Your assignment: Give again, exactly as written, each line of the material below starting at the line that contains "Base de Données : PostgreSQL" and ending at the line that contains "npm run migrate up : Applique". Both ends count, and no other line does.

Task data:
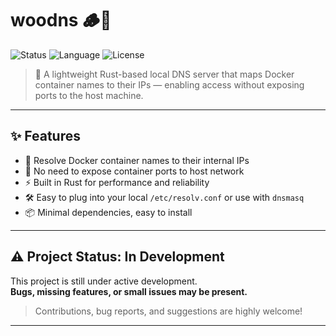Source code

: # woodns 🪵🔧

![Status](https://img.shields.io/badge/status-in--development-orange)
![Language](https://img.shields.io/badge/Rust-stable-blue)
![License](https://img.shields.io/badge/license-MIT-green)

> 🚀 A lightweight Rust-based local DNS server that maps Docker container names to their IPs — enabling access without exposing ports to the host machine.

---

## ✨ Features

- 🔧 Resolve Docker container names to their internal IPs
- 🐳 No need to expose container ports to host network
- ⚡ Built in Rust for performance and reliability
- 🛠️ Easy to plug into your local `/etc/resolv.conf` or use with `dnsmasq`
- 📦 Minimal dependencies, easy to install

---

## ⚠️ Project Status: In Development

This project is still under active development.  
**Bugs, missing features, or small issues may be present.**

> Contributions, bug reports, and suggestions are highly welcome!

---
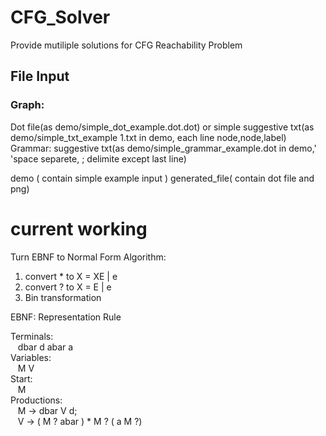 # CFG_Solver

Provide mutiliple solutions for CFG Reachability Problem

## File Input

### Graph:

Dot file(as demo/simple_dot_example.dot.dot)
or simple suggestive txt(as demo/simple_txt_example 1.txt in demo, each line node,node,label)
Grammar:
suggestive txt(as demo/simple_grammar_example.dot in demo,' 'space separete, ; delimite except last line)

demo ( contain simple example input )
generated_file( contain dot file and png)

# current working

Turn EBNF to Normal Form
Algorithm:

1. convert \* to X = XE | e
2. convert ? to X = E | e
3. Bin transformation

EBNF: Representation Rule

Terminals:  
   dbar d abar a  
Variables:  
   M V  
Start:  
   M  
Productions:  
   M -> dbar V d;  
   V -> ( M ? abar ) \* M ? ( a M ?)
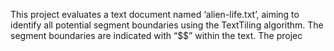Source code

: This project evaluates a text document named ‘alien-life.txt’, aiming to identify all potential segment boundaries using the TextTiling algorithm. The segment boundaries are indicated with “$$” within the text. The projec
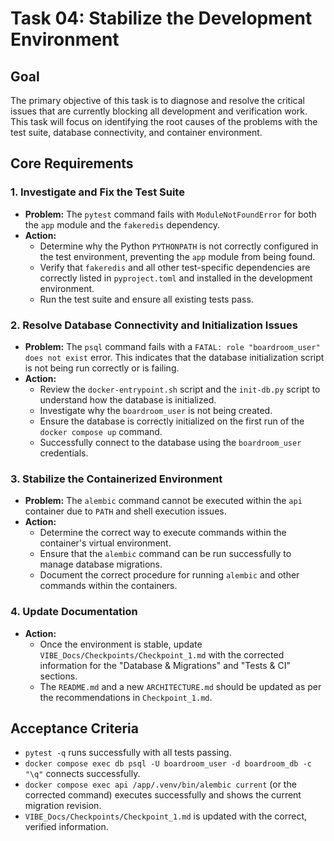 # Task 04: Stabilize the Development Environment

## Goal

The primary objective of this task is to diagnose and resolve the critical issues that are currently blocking all development and verification work. This task will focus on identifying the root causes of the problems with the test suite, database connectivity, and container environment.

## Core Requirements

### 1. Investigate and Fix the Test Suite

* **Problem:** The `pytest` command fails with `ModuleNotFoundError` for both the `app` module and the `fakeredis` dependency.
* **Action:**
  * Determine why the Python `PYTHONPATH` is not correctly configured in the test environment, preventing the `app` module from being found.
  * Verify that `fakeredis` and all other test-specific dependencies are correctly listed in `pyproject.toml` and installed in the development environment.
  * Run the test suite and ensure all existing tests pass.

### 2. Resolve Database Connectivity and Initialization Issues

* **Problem:** The `psql` command fails with a `FATAL: role "boardroom_user" does not exist` error. This indicates that the database initialization script is not being run correctly or is failing.
* **Action:**
  * Review the `docker-entrypoint.sh` script and the `init-db.py` script to understand how the database is initialized.
  * Investigate why the `boardroom_user` is not being created.
  * Ensure the database is correctly initialized on the first run of the `docker compose up` command.
  * Successfully connect to the database using the `boardroom_user` credentials.

### 3. Stabilize the Containerized Environment

* **Problem:** The `alembic` command cannot be executed within the `api` container due to `PATH` and shell execution issues.
* **Action:**
  * Determine the correct way to execute commands within the container's virtual environment.
  * Ensure that the `alembic` command can be run successfully to manage database migrations.
  * Document the correct procedure for running `alembic` and other commands within the containers.

### 4. Update Documentation

* **Action:**
  * Once the environment is stable, update `VIBE_Docs/Checkpoints/Checkpoint_1.md` with the corrected information for the "Database & Migrations" and "Tests & CI" sections.
  * The `README.md` and a new `ARCHITECTURE.md` should be updated as per the recommendations in `Checkpoint_1.md`.

## Acceptance Criteria

* `pytest -q` runs successfully with all tests passing.
* `docker compose exec db psql -U boardroom_user -d boardroom_db -c "\q"` connects successfully.
* `docker compose exec api /app/.venv/bin/alembic current` (or the corrected command) executes successfully and shows the current migration revision.
* `VIBE_Docs/Checkpoints/Checkpoint_1.md` is updated with the correct, verified information.
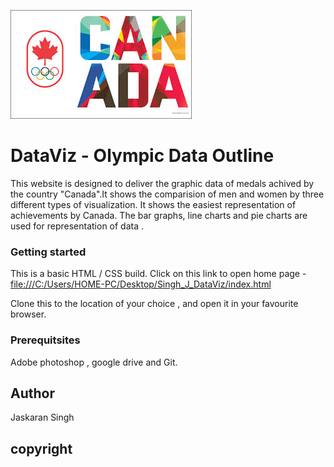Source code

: ![Olympic medals record of Canada!](images/flagcanada.jpg "the Data")


# DataViz - Olympic Data Outline

This website is designed to deliver the graphic data of medals achived by the country "Canada".It shows the comparision of men and women by three different types of visualization. It shows the easiest representation of achievements by Canada. The bar graphs, line charts and pie charts are used for representation of data .

### Getting started 
This is a basic HTML / CSS build. Click on this link to open home page - [file:///C:/Users/HOME-PC/Desktop/Singh_J_DataViz/index.html](test_dir) 

Clone this to the location of your choice , and open it in your favourite browser.

### Prerequitsites
Adobe photoshop , google drive and Git.

## Author
Jaskaran Singh

## copyright

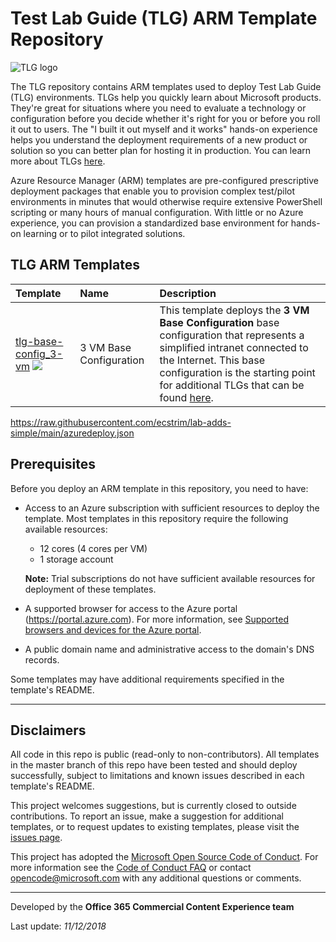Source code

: # Test Lab Guide (TLG) ARM Template Repository

![TLG logo](https://github.com/oualabadmins/lab_deploy/blob/master/common/images/tlg.png "MAX Skunkworks")

The TLG repository contains ARM templates used to deploy Test Lab Guide (TLG) environments. TLGs help you quickly learn about Microsoft products. They're great for situations where you need to evaluate a technology or configuration before you decide whether it's right for you or before you roll it out to users. The "I built it out myself and it works" hands-on experience helps you understand the deployment requirements of a new product or solution so you can better plan for hosting it in production. You can learn more about TLGs [here](http://aka.ms/catlgs).

Azure Resource Manager (ARM) templates are pre-configured prescriptive deployment packages that enable you to provision complex test/pilot environments in minutes that would otherwise require extensive PowerShell scripting or many hours of manual configuration. With little or no Azure experience, you can provision a standardized base environment for hands-on learning or to pilot integrated solutions.

## TLG ARM Templates

| Template                     | Name                                                    | Description
| :-------------------         | :-------------------                                    | :-------------------
| [tlg-base-config_3-vm](https://github.com/ecstrim/lab-adds-simple) [<img src="http://azuredeploy.net/deploybutton.png">](https://portal.azure.com/#create/Microsoft.Template/uri/https%3A%2F%2Fraw.githubusercontent.com%2Fecstrim%2Flab-adds-simple%2Fmain%2Fazuredeploy.json)        | 3 VM Base Configuration | This template deploys the **3 VM Base Configuration** base configuration that represents a simplified intranet connected to the Internet. This base configuration is the starting point for additional TLGs that can be found [here](http://aka.ms/catlgs).

https://raw.githubusercontent.com/ecstrim/lab-adds-simple/main/azuredeploy.json

## Prerequisites

Before you deploy an ARM template in this repository, you need to have:

+ Access to an Azure subscription with sufficient resources to deploy the template. Most templates in this repository require the following available resources:

  + 12 cores (4 cores per VM)
  + 1 storage account

  **Note:** Trial subscriptions do not have sufficient available resources for deployment of these templates.
+ A supported browser for access to the Azure portal (https://portal.azure.com). For more information, see [Supported browsers and devices for the Azure portal](https://docs.microsoft.com/en-us/azure/azure-preview-portal-supported-browsers-devices).
+ A public domain name and administrative access to the domain's DNS records.

Some templates may have additional requirements specified in the template's README.

___

## Disclaimers

All code in this repo is public (read-only to non-contributors). All templates in the master branch of this repo have been tested and should deploy successfully, subject to limitations and known issues described in each template's README.

This project welcomes suggestions, but is currently closed to outside contributions. To report an issue, make a suggestion for additional templates, or to request updates to existing templates, please visit the [issues page](https://github.com/maxskunkworks/TLG/issues).

This project has adopted the [Microsoft Open Source Code of Conduct](https://opensource.microsoft.com/codeofconduct/).
For more information see the [Code of Conduct FAQ](https://opensource.microsoft.com/codeofconduct/faq/) or
contact [opencode@microsoft.com](mailto:opencode@microsoft.com) with any additional questions or comments.
___
Developed by the **Office 365 Commercial Content Experience team**

Last update: _11/12/2018_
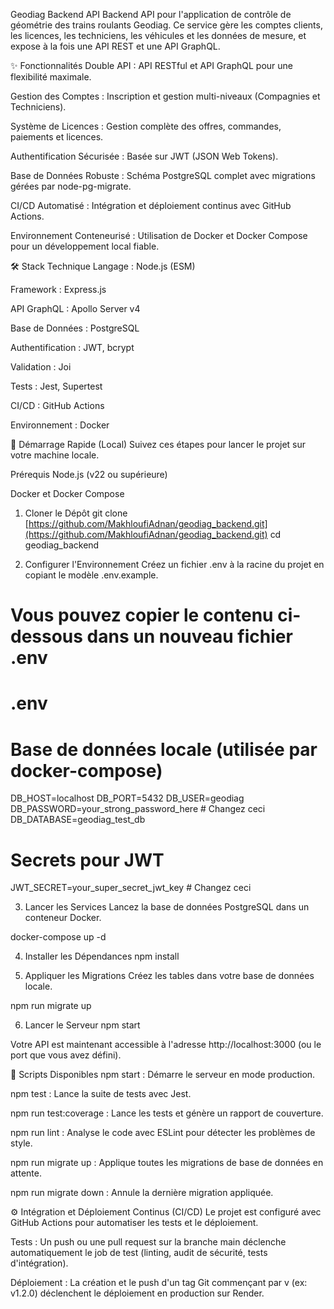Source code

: Geodiag Backend API
Backend API pour l'application de contrôle de géométrie des trains roulants Geodiag. Ce service gère les comptes clients, les licences, les techniciens, les véhicules et les données de mesure, et expose à la fois une API REST et une API GraphQL.

✨ Fonctionnalités
Double API : API RESTful et API GraphQL pour une flexibilité maximale.

Gestion des Comptes : Inscription et gestion multi-niveaux (Compagnies et Techniciens).

Système de Licences : Gestion complète des offres, commandes, paiements et licences.

Authentification Sécurisée : Basée sur JWT (JSON Web Tokens).

Base de Données Robuste : Schéma PostgreSQL complet avec migrations gérées par node-pg-migrate.

CI/CD Automatisé : Intégration et déploiement continus avec GitHub Actions.

Environnement Conteneurisé : Utilisation de Docker et Docker Compose pour un développement local fiable.

🛠️ Stack Technique
Langage : Node.js (ESM)

Framework : Express.js

API GraphQL : Apollo Server v4

Base de Données : PostgreSQL

Authentification : JWT, bcrypt

Validation : Joi

Tests : Jest, Supertest

CI/CD : GitHub Actions

Environnement : Docker

🚀 Démarrage Rapide (Local)
Suivez ces étapes pour lancer le projet sur votre machine locale.

Prérequis
Node.js (v22 ou supérieure)

Docker et Docker Compose

1. Cloner le Dépôt
git clone [https://github.com/MakhloufiAdnan/geodiag_backend.git](https://github.com/MakhloufiAdnan/geodiag_backend.git)
cd geodiag_backend

2. Configurer l'Environnement
Créez un fichier .env à la racine du projet en copiant le modèle .env.example.

# Vous pouvez copier le contenu ci-dessous dans un nouveau fichier .env
# .env

# Base de données locale (utilisée par docker-compose)
DB_HOST=localhost
DB_PORT=5432
DB_USER=geodiag
DB_PASSWORD=your_strong_password_here # Changez ceci
DB_DATABASE=geodiag_test_db

# Secrets pour JWT
JWT_SECRET=your_super_secret_jwt_key # Changez ceci

3. Lancer les Services
Lancez la base de données PostgreSQL dans un conteneur Docker.

docker-compose up -d

4. Installer les Dépendances
npm install

5. Appliquer les Migrations
Créez les tables dans votre base de données locale.

npm run migrate up

6. Lancer le Serveur
npm start

Votre API est maintenant accessible à l'adresse http://localhost:3000 (ou le port que vous avez défini).

📜 Scripts Disponibles
npm start : Démarre le serveur en mode production.

npm test : Lance la suite de tests avec Jest.

npm run test:coverage : Lance les tests et génère un rapport de couverture.

npm run lint : Analyse le code avec ESLint pour détecter les problèmes de style.

npm run migrate up : Applique toutes les migrations de base de données en attente.

npm run migrate down : Annule la dernière migration appliquée.

⚙️ Intégration et Déploiement Continus (CI/CD)
Le projet est configuré avec GitHub Actions pour automatiser les tests et le déploiement.

Tests : Un push ou une pull request sur la branche main déclenche automatiquement le job de test (linting, audit de sécurité, tests d'intégration).

Déploiement : La création et le push d'un tag Git commençant par v (ex: v1.2.0) déclenchent le déploiement en production sur Render.
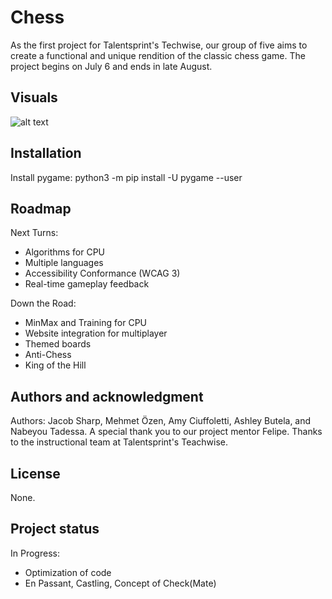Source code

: # Chess
As the first project for Talentsprint's Techwise, our group of five aims to create a functional and unique rendition of the classic chess game. The project begins on July 6 and ends in late August.

## Visuals
![alt text](chess/Assets/visual.png)

## Installation
Install pygame:
    python3 -m pip install -U pygame --user

## Roadmap
Next Turns:
- Algorithms for CPU
- Multiple languages
- Accessibility Conformance (WCAG 3)
- Real-time gameplay feedback

Down the Road:
- MinMax and Training for CPU
- Website integration for multiplayer
- Themed boards
- Anti-Chess
- King of the Hill

## Authors and acknowledgment
Authors: Jacob Sharp, Mehmet Özen, Amy Ciuffoletti, Ashley Butela, and Nabeyou Tadessa.
A special thank you to our project mentor Felipe. Thanks to the instructional team at Talentsprint's Teachwise. 

## License
None.

## Project status
In Progress:
- Optimization of code
- En Passant, Castling, Concept of Check(Mate)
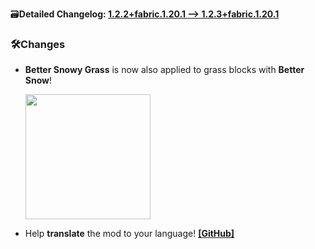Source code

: 🗃️**Detailed Changelog: [1.2.2+fabric.1.20.1 --> 1.2.3+fabric.1.20.1](https://github.com/UltimatChamp/BetterGrassify/compare/1.2.2+fabric.1.20.1...1.2.3+fabric.1.20.1)**

### 🛠️Changes

- **Better Snowy Grass** is now also applied to grass blocks with **Better Snow**!

  <img src="https://github.com/user-attachments/assets/479b4170-4137-4488-a2d9-f88895fb26a5" width="200px" />
- Help **translate** the mod to your language! [**[GitHub]**](https://github.com/UltimatChamp/BetterGrassify)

Output of the exercise:
Base de Données : PostgreSQL

Authentification : JWT, bcrypt

Validation : Joi

Tests : Jest, Supertest

CI/CD : GitHub Actions

Environnement : Docker

🚀 Démarrage Rapide (Local)
Suivez ces étapes pour lancer le projet sur votre machine locale.

Prérequis
Node.js (v22 ou supérieure)

Docker et Docker Compose

1. Cloner le Dépôt
git clone [https://github.com/MakhloufiAdnan/geodiag_backend.git](https://github.com/MakhloufiAdnan/geodiag_backend.git)
cd geodiag_backend

2. Configurer l'Environnement
Créez un fichier .env à la racine du projet en copiant le modèle .env.example.

# Vous pouvez copier le contenu ci-dessous dans un nouveau fichier .env
# .env

# Base de données locale (utilisée par docker-compose)
DB_HOST=localhost
DB_PORT=5432
DB_USER=geodiag
DB_PASSWORD=your_strong_password_here # Changez ceci
DB_DATABASE=geodiag_test_db

# Secrets pour JWT
JWT_SECRET=your_super_secret_jwt_key # Changez ceci

3. Lancer les Services
Lancez la base de données PostgreSQL dans un conteneur Docker.

docker-compose up -d

4. Installer les Dépendances
npm install

5. Appliquer les Migrations
Créez les tables dans votre base de données locale.

npm run migrate up

6. Lancer le Serveur
npm start

Votre API est maintenant accessible à l'adresse http://localhost:3000 (ou le port que vous avez défini).

📜 Scripts Disponibles
npm start : Démarre le serveur en mode production.

npm test : Lance la suite de tests avec Jest.

npm run test:coverage : Lance les tests et génère un rapport de couverture.

npm run lint : Analyse le code avec ESLint pour détecter les problèmes de style.

npm run migrate up : Applique toutes les migrations de base de données en attente.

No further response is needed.